南伝仏教のDhamma book

長年、当ブログにおいて逐次公開しましたテーラワーダ系仏教書翻訳文は、<菩提樹文庫>にてPDF版として、正式に公開されています。<菩提樹文庫>WEBをご閲覧下さい。尚、修行については必ず経験豊富な正師について下さるようお願いします。

是誰庵仏教談義>ダライラマの法話

インターネットのニュースによると、7月6日はダライラマ

79歳の誕生日で、彼は滞在中のインド・ラダック(最後の秘境、

私が一番行きたい所)のレ―で、記念の法話を行った模様。

ニュースでは、法話の内容を一部しか紹介していなかったが、

こういうもの。

「現在、スリランカミャンマーでは、仏教徒イスラム教徒を

襲撃している」「これらの暴力行為は即刻やめること」「愛と

慈悲の人であった仏陀がご在世ならば、彼はイスラム教徒を

守るでしょう」と。

仏教とはなんでしょうか?それは、「自己とは何か?(その<自己>

が見ている世界とは何か?という命題も含まれますが、重要なのは、

すべての起点になる所の、<自己とは何か?>という命題の方です)」

という深淵なテーマを解く<鍵>になる思想、教えです。

故に心理学的でもあり、科学的でもあり、文学的でもありますが、

その教えの内容への肯定には、情緒的に流れるのではなくて、

修行よる体験の裏打ちを必要としています。

たとえば「人間には全部で20本の指がある」「しかし、たま

には指が一、二本多く生まれる人がいて、20本というのは絶対の

数字ではない」という人類共通の、普遍的認識がありますが、仏教

もまた、「自己とは何か?」という命題に関して、人類共通の認識を

得ようと努力する宗教です。
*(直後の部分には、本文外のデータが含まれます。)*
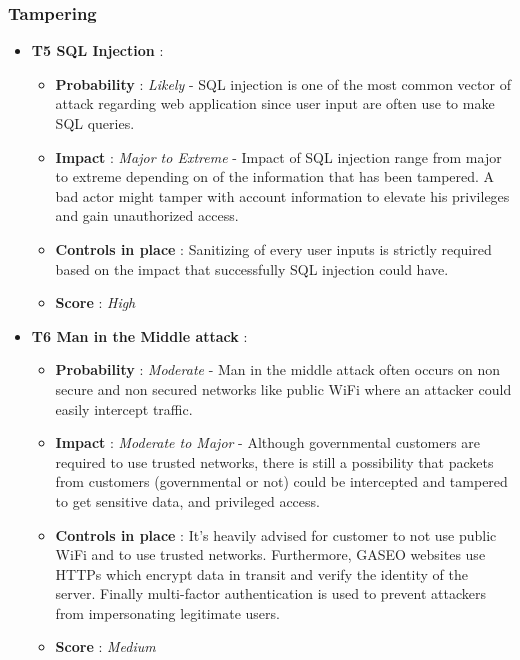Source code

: \documentclass[12pt]{article}
\begin{document}
\subsubsection*{Tampering}
\begin{itemize}
    \item \textbf{ T5 SQL Injection }: 
        \begin{itemize}
            \item  \textbf{ Probability }: \textit{Likely} -  SQL injection is one of the most common vector of attack regarding web application since user input are often use to make SQL queries.
            \item  \textbf{ Impact }:  \textit{Major to Extreme} - Impact of SQL injection range from major to extreme depending on of the information that has been tampered. A bad actor might tamper with account information to elevate his privileges and gain unauthorized access.
            \item \textbf{ Controls in place }: Sanitizing of every user inputs is strictly required based on the impact that successfully SQL injection could have.
            \item \textbf{ Score } : \textit{High}
         \end{itemize}

    \item \textbf{ T6 Man in the Middle attack }: 
        \begin{itemize}
            \item  \textbf{ Probability }: \textit{Moderate} - Man in the middle attack often occurs on non secure and non secured networks like public WiFi where an attacker could easily intercept traffic.
            \item  \textbf{ Impact }:  \textit{Moderate to Major} - Although governmental customers are required to use trusted networks, there is still a possibility that packets from customers (governmental or not) could be intercepted and tampered to get sensitive data, and privileged access. 
            \item \textbf{ Controls in place }: It's heavily advised for customer to not use public WiFi and to use trusted networks. Furthermore, GASEO websites use HTTPs which encrypt data in transit and verify the identity of the server. Finally multi-factor authentication is used to prevent attackers from impersonating legitimate users.
            \item \textbf{ Score } : \textit{Medium}
         \end{itemize}
\end{itemize}
\end{document}
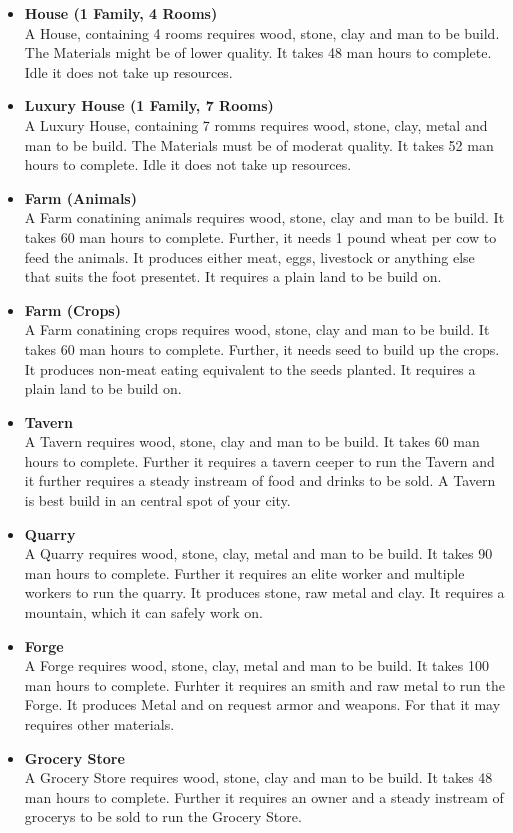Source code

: \begin{itemize}
\item \textbf{House (1 Family, 4 Rooms)} \\ A House, containing 4 rooms requires wood, stone, clay and man to be build. The Materials might be of lower quality. It takes 48 man hours to complete. Idle it does not take up resources.
\item \textbf{Luxury House (1 Family, 7 Rooms)} \\ A Luxury House, containing 7 romms requires wood, stone, clay, metal and man to be build. The Materials must be of moderat quality. It takes 52 man hours to complete. Idle it does not take up resources.
\item \textbf{Farm (Animals)} \\ A Farm conatining animals requires wood, stone, clay and man to be build. It takes 60 man hours to complete. Further, it needs 1 pound wheat per cow to feed the animals. It produces either meat, eggs, livestock or anything else that suits the foot presentet. It requires a plain land to be build on.
\item \textbf{Farm (Crops)} \\ A Farm conatining crops requires wood, stone, clay and man to be build. It takes 60 man hours to complete. Further, it needs seed to build up the crops. It produces non-meat eating equivalent to the seeds planted. It requires a plain land to be build on.
\item \textbf{Tavern} \\ A Tavern requires wood, stone, clay and man to be build. It takes 60 man hours to complete. Further it requires a tavern ceeper to run the Tavern and it further requires a steady instream of food and drinks to be sold. A Tavern is best build in an central spot of your city.
\item \textbf{Quarry} \\ A Quarry requires wood, stone, clay, metal and man to be build. It takes 90 man hours to complete. Further it requires an elite worker and multiple workers to run the quarry. It produces stone, raw metal and clay. It requires a mountain, which it can safely work on.
\item \textbf{Forge} \\ A Forge requires wood, stone, clay, metal and man to be build. It takes 100 man hours to complete. Furhter it requires an smith and raw metal to run the Forge. It produces Metal and on request armor and weapons. For that it may requires other materials.
\item \textbf{Grocery Store} \\ A Grocery Store requires wood, stone, clay and man to be build. It takes 48 man hours to complete. Further it requires an owner and a steady instream of grocerys to be sold to run the Grocery Store.

\end{itemize}
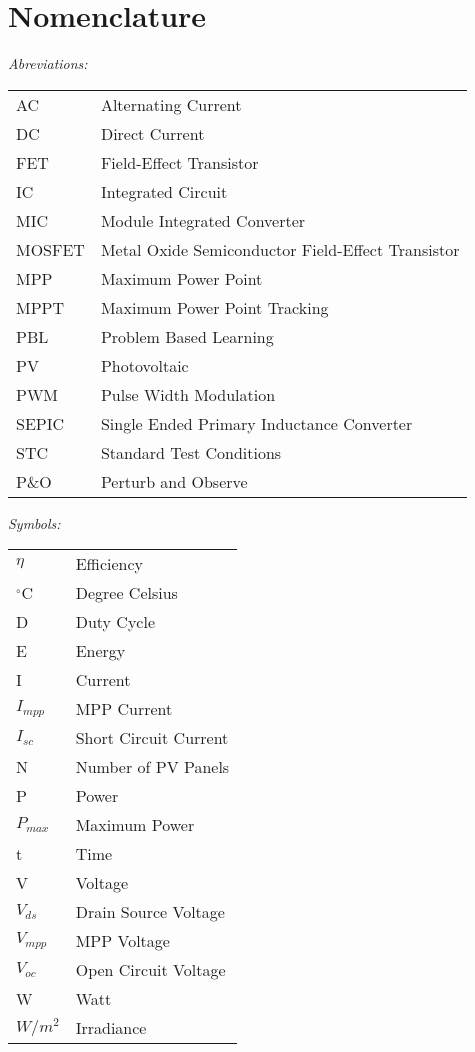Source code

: \chapter*{Nomenclature}

\vspace{-10mm} %
\textit{Abreviations:}\newline
\begin{tabular}{ll} %
AC & Alternating Current\\
DC & Direct Current\\
FET & Field-Effect Transistor\\
IC & Integrated Circuit\\
MIC & Module Integrated Converter\\
MOSFET & Metal Oxide Semiconductor Field-Effect Transistor\\
MPP & Maximum Power Point\\
MPPT & Maximum Power Point Tracking\\
PBL & Problem Based Learning\\
PV & Photovoltaic\\
PWM & Pulse Width Modulation\\
SEPIC & Single Ended Primary Inductance Converter\\
STC & Standard Test Conditions\\
P\&O & Perturb and Observe\\
\end{tabular}

\vspace{5mm} %

\noindent\textit{Symbols:}\newline
\begin{tabular}{ll}
$\eta$ & Efficiency\\
$^\circ$C & Degree Celsius\\
D & Duty Cycle\\
E & Energy\\
I & Current\\
$I_{mpp}$ & MPP Current\\
$I_{sc}$ & Short Circuit Current\\
N & Number of PV Panels \\
P & Power\\
$P_{max}$ & Maximum Power\\
t & Time\\
V & Voltage\\
$V_{ds}$ & Drain Source Voltage\\
$V_{mpp}$ & MPP Voltage\\
$V_{oc}$ & Open Circuit Voltage\\
W & Watt\\
$W/m^2$ & Irradiance\\
\end{tabular}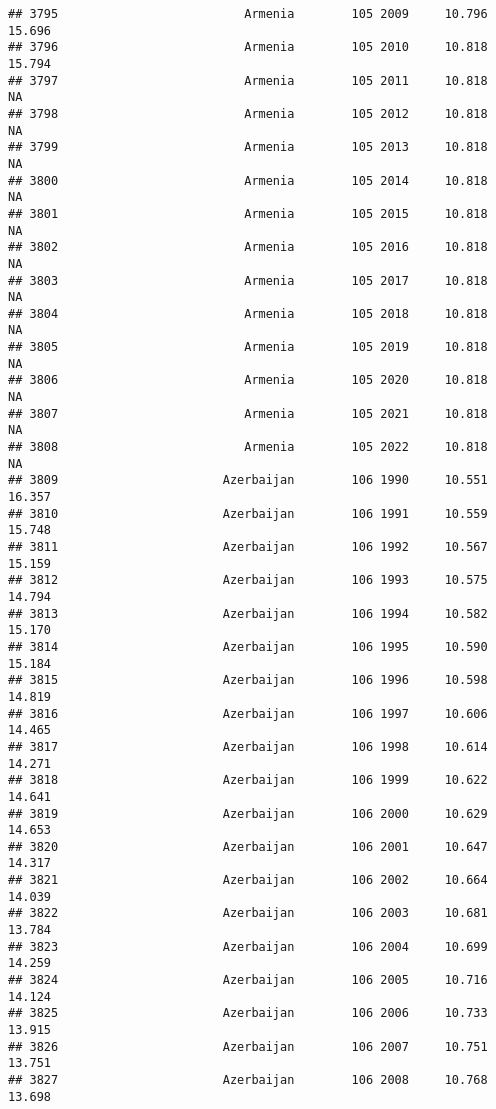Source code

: \documentclass[
]{article}
\begin{document}
\begin{verbatim}
## 3795                          Armenia        105 2009     10.796     15.696
## 3796                          Armenia        105 2010     10.818     15.794
## 3797                          Armenia        105 2011     10.818         NA
## 3798                          Armenia        105 2012     10.818         NA
## 3799                          Armenia        105 2013     10.818         NA
## 3800                          Armenia        105 2014     10.818         NA
## 3801                          Armenia        105 2015     10.818         NA
## 3802                          Armenia        105 2016     10.818         NA
## 3803                          Armenia        105 2017     10.818         NA
## 3804                          Armenia        105 2018     10.818         NA
## 3805                          Armenia        105 2019     10.818         NA
## 3806                          Armenia        105 2020     10.818         NA
## 3807                          Armenia        105 2021     10.818         NA
## 3808                          Armenia        105 2022     10.818         NA
## 3809                       Azerbaijan        106 1990     10.551     16.357
## 3810                       Azerbaijan        106 1991     10.559     15.748
## 3811                       Azerbaijan        106 1992     10.567     15.159
## 3812                       Azerbaijan        106 1993     10.575     14.794
## 3813                       Azerbaijan        106 1994     10.582     15.170
## 3814                       Azerbaijan        106 1995     10.590     15.184
## 3815                       Azerbaijan        106 1996     10.598     14.819
## 3816                       Azerbaijan        106 1997     10.606     14.465
## 3817                       Azerbaijan        106 1998     10.614     14.271
## 3818                       Azerbaijan        106 1999     10.622     14.641
## 3819                       Azerbaijan        106 2000     10.629     14.653
## 3820                       Azerbaijan        106 2001     10.647     14.317
## 3821                       Azerbaijan        106 2002     10.664     14.039
## 3822                       Azerbaijan        106 2003     10.681     13.784
## 3823                       Azerbaijan        106 2004     10.699     14.259
## 3824                       Azerbaijan        106 2005     10.716     14.124
## 3825                       Azerbaijan        106 2006     10.733     13.915
## 3826                       Azerbaijan        106 2007     10.751     13.751
## 3827                       Azerbaijan        106 2008     10.768     13.698

\end{verbatim}
\end{document}
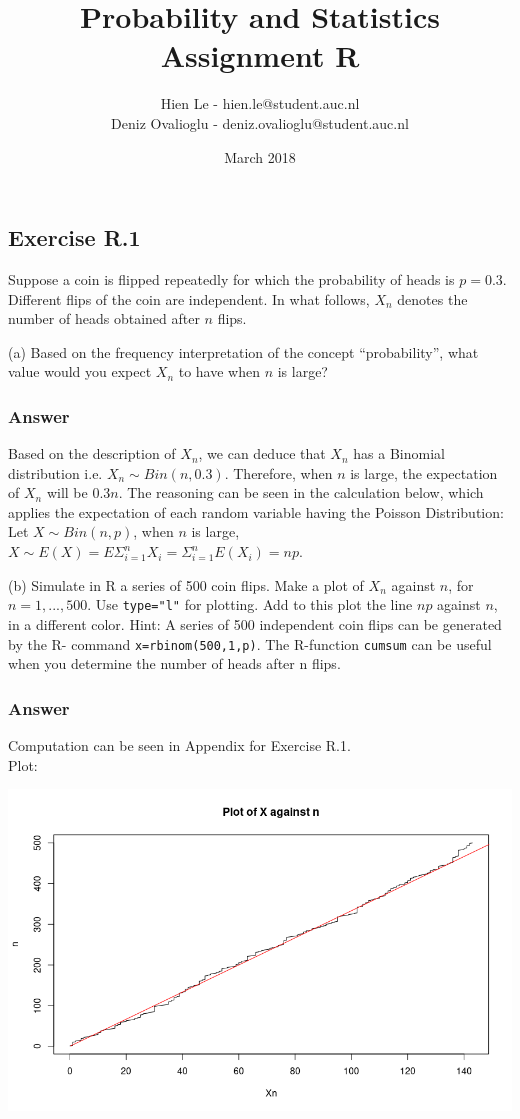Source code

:\documentclass[12pt]{article}
\title{Probability and Statistics \\ Assignment R}
\author{Hien Le - hien.le@student.auc.nl \\ Deniz Ovalioglu - deniz.ovalioglu@student.auc.nl}
\date{March 2018}
\begin{document}
\maketitle

\subsection*{Exercise R.1}
Suppose a coin is flipped repeatedly for which the probability of
heads is $p = 0.3$. Different flips of the coin are independent. In what follows, $X_{n}$ denotes the number of heads obtained after $n$ flips.

(a) Based on the frequency interpretation of the concept “probability”, what value would you expect $X_{n}$ to have when $n$ is large?
\subsubsection*{Answer}
Based on the description of $X_{n}$, we can deduce that $X_{n}$ has a Binomial distribution i.e. $X_{n} \sim Bin(n, 0.3)$. Therefore, when $n$ is large, the expectation of $X_{n}$ will be 0.3$n$. The reasoning can be seen in the calculation below, which applies the expectation of each random variable having the Poisson Distribution:\\
Let $X \sim Bin(n,p)$, when $n$ is large, $X \sim E(X) = E\Sigma^{n}_{i=1}X_{i} = \Sigma^{n}_{i=1}E(X_{i}) = np$.

(b) Simulate in R a series of 500 coin flips. Make a plot of $X_{n}$ against $n$, for $n = 1, . . . , 500$. Use \texttt{type="l"} for plotting. Add to this plot the line $np$ against $n$, in a different color.
Hint: A series of 500 independent coin flips can be generated by the R-
command \texttt{x=rbinom(500,1,p)}. The R-function \texttt{cumsum} can be useful when you determine the number of heads after n flips.
\subsubsection*{Answer}
Computation can be seen in Appendix for Exercise R.1.\\
Plot:

\includegraphics[width=\textwidth]{Ex1Plot1}
\end{document}
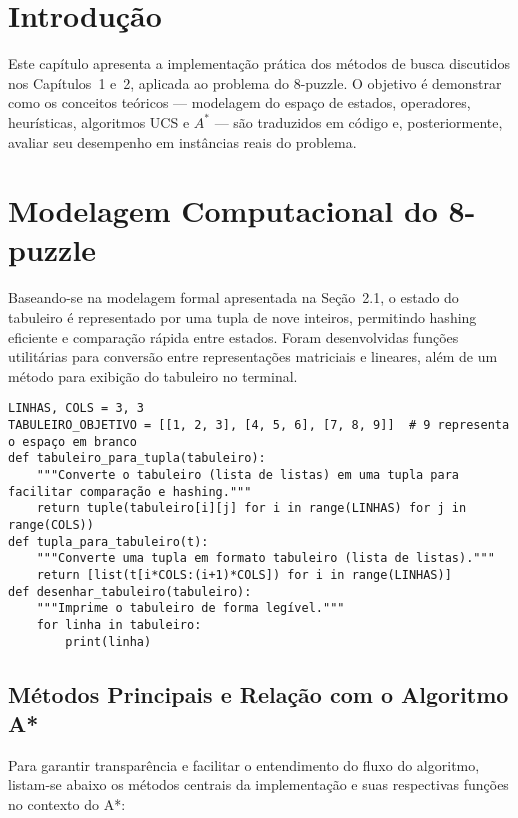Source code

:\section{Introdução}  
Este capítulo apresenta a implementação prática dos métodos de busca discutidos nos Capítulos~1 e~2, aplicada ao problema do 8-puzzle. O objetivo é demonstrar como os conceitos teóricos — modelagem do espaço de estados, operadores, heurísticas, algoritmos UCS e $A^*$ — são traduzidos em código e, posteriormente, avaliar seu desempenho em instâncias reais do problema.  
  
\section{Modelagem Computacional do 8-puzzle}  
Baseando-se na modelagem formal apresentada na Seção~2.1, o estado do tabuleiro é representado por uma tupla de nove inteiros, permitindo hashing eficiente e comparação rápida entre estados. Foram desenvolvidas funções utilitárias para conversão entre representações matriciais e lineares, além de um método para exibição do tabuleiro no terminal.  
\begin{verbatim}  
LINHAS, COLS = 3, 3  
TABULEIRO_OBJETIVO = [[1, 2, 3], [4, 5, 6], [7, 8, 9]]  # 9 representa o espaço em branco  
def tabuleiro_para_tupla(tabuleiro):  
    """Converte o tabuleiro (lista de listas) em uma tupla para facilitar comparação e hashing."""  
    return tuple(tabuleiro[i][j] for i in range(LINHAS) for j in range(COLS))  
def tupla_para_tabuleiro(t):  
    """Converte uma tupla em formato tabuleiro (lista de listas)."""  
    return [list(t[i*COLS:(i+1)*COLS]) for i in range(LINHAS)]  
def desenhar_tabuleiro(tabuleiro):  
    """Imprime o tabuleiro de forma legível."""  
    for linha in tabuleiro:  
        print(linha)  
\end{verbatim}  
  
\subsection{Métodos Principais e Relação com o Algoritmo A*}  
Para garantir transparência e facilitar o entendimento do fluxo do algoritmo, listam-se abaixo os métodos centrais da implementação e suas respectivas funções no contexto do A*:  
  
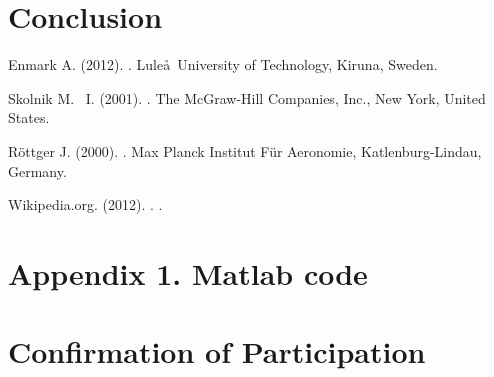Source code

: \documentclass{article}
\begin{document}
\newpage
\section{Conclusion}


\begin{thebibliography}{9}

Enmark A.  (2012).
.
\newblock Lule\aa \ University of Technology, Kiruna, Sweden.

Skolnik M. ~I.  (2001).
.
\newblock The McGraw-Hill Companies, Inc., New York, United States.

R\"ottger J.  (2000).
.
\newblock Max Planck Institut F\"ur Aeronomie, Katlenburg-Lindau, Germany.

Wikipedia.org. (2012).
.
.

\end{thebibliography}


\newpage
\section{Appendix 1. Matlab code}


\newpage
\section{Confirmation of Participation}
\end{document}
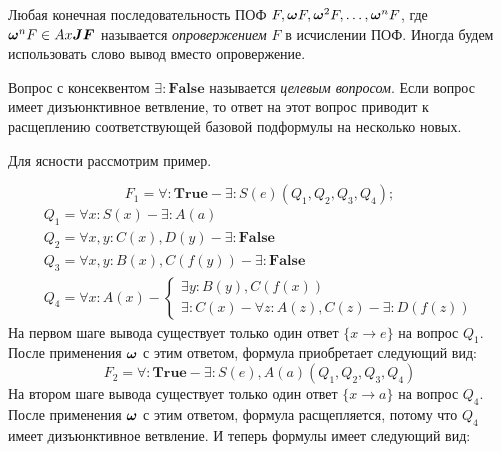 %
Любая конечная последовательность ПОФ $F, \boldsymbol{\omega} F, \boldsymbol{\omega}^2 F,\ldots,\boldsymbol{\omega}^n F$, где $\boldsymbol{\omega}^n F \in Ax\boldsymbol{JF}$ называется {\em опровержением} $F$ в исчислении ПОФ. Иногда будем использовать слово вывод вместо опровержение.

Вопрос с консеквентом $\exists:\boldsymbol{False}$ называется {\em целевым вопросом}. Если вопрос имеет дизъюнктивное ветвление, то ответ на этот вопрос приводит к расщеплению соответствующей базовой подформулы на несколько новых.

Для ясности рассмотрим пример.

\begin{example}\label{proofexample}


\begin{equation*}\label{ex:f1}
	F_1 = \forall\colon\boldsymbol{True} - \exists\colon S(e)(Q_1,Q_2,Q_3,Q_4);
\end{equation*}
\begin{equation*}
	\begin{array}{l}
	Q_1 = \forall x\colon S(x) - \exists\colon A(a) \\
	Q_2 = \forall x,y\colon C(x),D(y) - \exists\colon\boldsymbol{False} \\
	Q_3 = \forall x,y\colon B(x),C(f(y)) - \exists\colon\boldsymbol{False} \\
	Q_4 =
	\forall x\colon A(x) -
	\left\lbrace
	\begin{array}{l}
		\exists y\colon B(y),C(f(x)) \\
		\exists \colon C(x) - \forall z\colon A(z),C(z) - \exists\colon D(f(z))
	\end{array}\right.
	\end{array}
\end{equation*}
На первом шаге вывода существует только один ответ $\{x \rightarrow e\}$ на вопрос $Q_1$. После применения $\boldsymbol{\omega}$ с этим ответом, формула приобретает следующий вид:
\begin{equation*}\label{ex:f2}
	F_2 = \forall\colon\boldsymbol{True} - \exists\colon S(e),A(a)(Q_1,Q_2,Q_3,Q_4)
\end{equation*}
На втором шаге вывода существует только один ответ $\{x \rightarrow a\}$ на вопрос $Q_4$. После применения $\boldsymbol{\omega}$ с этим ответом, формула расщепляется, потому что $Q_4$ имеет дизъюнктивное ветвление. И теперь формулы имеет следующий вид:


\end{example}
そこには主観や、迷信の入る余地は

ありません(悟るまでは、トンチンカンな事をいう可能性はあり

ますが)。

そのように、<自己とは何かを探求する、智慧と普遍を基体とす

る宗教>である仏教が、自己の優位性を強調して他者を嘲笑したり、

他宗教、他宗派を暴力を持って襲撃するなどもっての他であり、

それはもはや仏教ではありえない、と言えるでしょう(<宗論は、

どちらが勝っても釈迦の恥>という言葉を思い出してください)。

私がタイで仏教を学んでいた時、アーチャン(指導僧)からこういう事

を聞きました。「本当に<仏教徒>と名乗れるのは、預流果(ヨルカ)

から以上の位を悟った人である。<仏教徒>とはすなわち、仏教のダル

マを悟った人間(聖者)だけに許される尊称であり、まだ預流果にも

なっていない人は仏教徒ではなく、<信者>という」と。

<信者>は、未だ悟っていないが故に迷信に陥りやすく、傲慢になり

やすく、他者への攻撃性を持ちやすい(私も、時々、それなら仏教を

学ばない方がよかっのではないか、という、迷信的で傲慢なタイプの

人物を見かける事がある)。

仏教を学ぶ者はつねに自戒して、人類(すべての有情を含む)の普遍性・

共通性に目覚めるよう努力し、仏陀の唱えた慈悲と非暴力を実践し

ければならない。

いつの日にか、真の仏教徒になるためにも。